Material to process:

┌────────

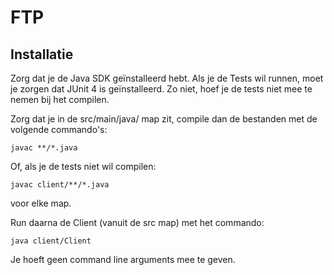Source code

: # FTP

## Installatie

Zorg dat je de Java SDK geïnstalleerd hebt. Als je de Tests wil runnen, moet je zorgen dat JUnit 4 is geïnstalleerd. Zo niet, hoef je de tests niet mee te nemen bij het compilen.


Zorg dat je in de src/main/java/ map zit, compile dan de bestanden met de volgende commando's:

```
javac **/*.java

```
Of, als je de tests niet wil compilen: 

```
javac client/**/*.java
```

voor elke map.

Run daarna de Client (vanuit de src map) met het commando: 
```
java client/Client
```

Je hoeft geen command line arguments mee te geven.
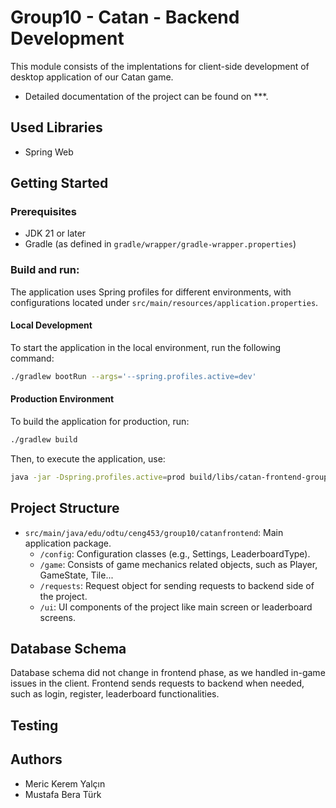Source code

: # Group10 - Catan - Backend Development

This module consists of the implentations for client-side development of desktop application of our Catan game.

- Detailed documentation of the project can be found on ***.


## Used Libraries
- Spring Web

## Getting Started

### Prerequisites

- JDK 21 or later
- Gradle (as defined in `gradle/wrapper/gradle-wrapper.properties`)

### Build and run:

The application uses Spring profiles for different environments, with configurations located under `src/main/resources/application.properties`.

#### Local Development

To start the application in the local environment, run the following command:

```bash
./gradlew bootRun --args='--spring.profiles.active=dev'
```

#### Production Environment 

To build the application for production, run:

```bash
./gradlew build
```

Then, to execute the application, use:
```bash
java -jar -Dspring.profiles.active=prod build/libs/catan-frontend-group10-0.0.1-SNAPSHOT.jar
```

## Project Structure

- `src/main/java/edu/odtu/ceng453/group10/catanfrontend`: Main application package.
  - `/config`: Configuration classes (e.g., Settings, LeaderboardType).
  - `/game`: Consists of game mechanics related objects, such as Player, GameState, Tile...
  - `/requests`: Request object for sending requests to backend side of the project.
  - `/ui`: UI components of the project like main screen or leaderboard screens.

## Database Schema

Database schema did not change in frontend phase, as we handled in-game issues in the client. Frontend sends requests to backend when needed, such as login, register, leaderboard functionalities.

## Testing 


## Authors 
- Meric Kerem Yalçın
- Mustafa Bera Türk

└────────

Wherever the string "Database" appears in the entries above, return the line it appears on.

## Database Schema
Database schema did not change in frontend phase, as we handled in-game issues in the client. Frontend sends requests to backend when needed, such as login, register, leaderboard functionalities.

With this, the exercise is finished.